- WORK TASK -
Output the entries below word for word, stopping once the line containing "S(E,\Delta E) &=&" is done, and omit each picture.

- MATERIAL TO PROCESS -

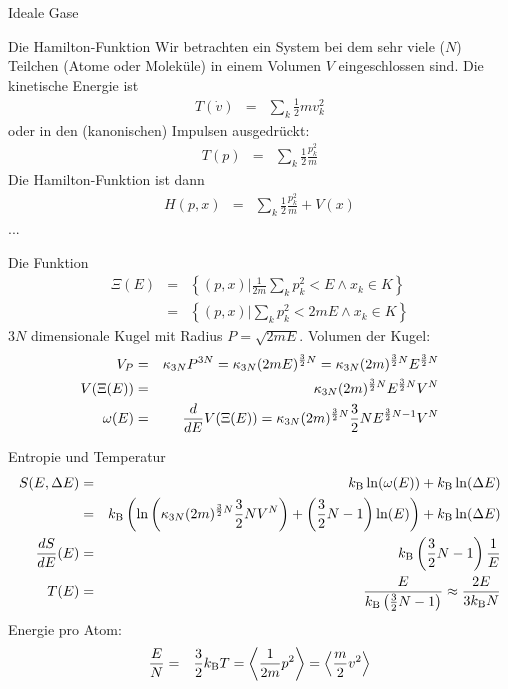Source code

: \begin{chapter}{\titlestr}
\begin{section}{Ideale Gase}
\begin{subsection}{Die Hamilton-Funktion}
Wir betrachten ein System bei dem sehr viele ($N$) Teilchen (Atome oder Moleküle) in einem Volumen $V$ eingeschlossen sind.
Die kinetische Energie ist
\begin{eqnarray*}
T(\dot{v}) &=& \sum_k \frac{1}{2}mv_k^2
\end{eqnarray*}
oder in den (kanonischen) Impulsen ausgedrückt:
\begin{eqnarray*}
T(p) &=& \sum_k \frac{1}{2}\frac{p_k^2}{m}
\end{eqnarray*}
Die Hamilton-Funktion ist dann
\begin{eqnarray*}
H(p,x) &=& \sum_k \frac{1}{2}\frac{p_k^2}{m}+V(x)
\end{eqnarray*}
...
\end{subsection}

\begin{subsection}{Die Funktion }
\begin{eqnarray*}
\Xi(E) &=& \left\{(p,x)|\frac{1}{2m}\sum_k p_k^2<E\land x_k\in K\right\}\\
&=& \left\{(p,x)|\sum_k p_k^2<2mE\land x_k\in K\right\}
\end{eqnarray*}
$3N$ dimensionale Kugel mit Radius $P=\sqrt{2mE}$. Volumen der Kugel:
\begin{eqnarray}
\label{omega_ideal}
V_P &=& \kappa_{3N}P^{3N} = \kappa_{3N}(2mE)^{\frac{3}{2}N}=\kappa_{3N}(2m)^{\frac{3}{2}N}E^{\frac{3}{2}N}\cr
V(\Xi(E)) &=& \kappa_{3N}(2m)^{\frac{3}{2}N}E^{\frac{3}{2}N}V^N\cr
\omega(E) &=& \frac{d}{dE}V(\Xi(E))=\kappa_{3N}(2m)^{\frac{3}{2}N}\frac{3}{2}NE^{\frac{3}{2}N-1}V^N
\end{eqnarray}
\end{subsection}

\begin{subsection}{Entropie und Temperatur}
\begin{eqnarray*}
S(E,\Delta E) &=& \kb  \ln(\omega(E))+\kb \ln(\Delta E)\\
&=&\kb \left(\ln\left(\kappa_{3N}(2m)^{\frac{3}{2}N}\frac{3}{2}NV^N\right)+\left(\frac{3}{2}N-1\right)\ln(E)\right)+\kb \ln(\Delta E)\\
\frac{dS}{dE}(E) &=& \kb \left(\frac{3}{2}N-1\right)\frac{1}{E}\\
T(E) &=& \frac{E}{\kb \left(\frac{3}{2}N-1\right)}\approx \frac{2E}{3\kb N}
\end{eqnarray*}
Energie pro Atom:
\begin{eqnarray}
\label{energy_per_atom}
\frac{E}{N} &=& \frac{3}{2}\kb T=\left<\frac{1}{2m}p^2\right>=\left<\frac{m}{2}v^2\right>
\end{eqnarray}



\end{subsection}
\end{section}
\end{chapter}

- OUTPUT FOR THIS EXERCISE -
Source code

: \begin{chapter}{\titlestr}
\begin{section}{Ideale Gase}
\begin{subsection}{Die Hamilton-Funktion}
Wir betrachten ein System bei dem sehr viele ($N$) Teilchen (Atome oder Moleküle) in einem Volumen $V$ eingeschlossen sind.
Die kinetische Energie ist
\begin{eqnarray*}
T(\dot{v}) &=& \sum_k \frac{1}{2}mv_k^2
\end{eqnarray*}
oder in den (kanonischen) Impulsen ausgedrückt:
\begin{eqnarray*}
T(p) &=& \sum_k \frac{1}{2}\frac{p_k^2}{m}
\end{eqnarray*}
Die Hamilton-Funktion ist dann
\begin{eqnarray*}
H(p,x) &=& \sum_k \frac{1}{2}\frac{p_k^2}{m}+V(x)
\end{eqnarray*}
...
\end{subsection}

\begin{subsection}{Die Funktion }
\begin{eqnarray*}
\Xi(E) &=& \left\{(p,x)|\frac{1}{2m}\sum_k p_k^2<E\land x_k\in K\right\}\\
&=& \left\{(p,x)|\sum_k p_k^2<2mE\land x_k\in K\right\}
\end{eqnarray*}
$3N$ dimensionale Kugel mit Radius $P=\sqrt{2mE}$. Volumen der Kugel:
\begin{eqnarray}
\label{omega_ideal}
V_P &=& \kappa_{3N}P^{3N} = \kappa_{3N}(2mE)^{\frac{3}{2}N}=\kappa_{3N}(2m)^{\frac{3}{2}N}E^{\frac{3}{2}N}\cr
V(\Xi(E)) &=& \kappa_{3N}(2m)^{\frac{3}{2}N}E^{\frac{3}{2}N}V^N\cr
\omega(E) &=& \frac{d}{dE}V(\Xi(E))=\kappa_{3N}(2m)^{\frac{3}{2}N}\frac{3}{2}NE^{\frac{3}{2}N-1}V^N
\end{eqnarray}
\end{subsection}

\begin{subsection}{Entropie und Temperatur}
\begin{eqnarray*}
S(E,\Delta E) &=& \kb  \ln(\omega(E))+\kb \ln(\Delta E)\\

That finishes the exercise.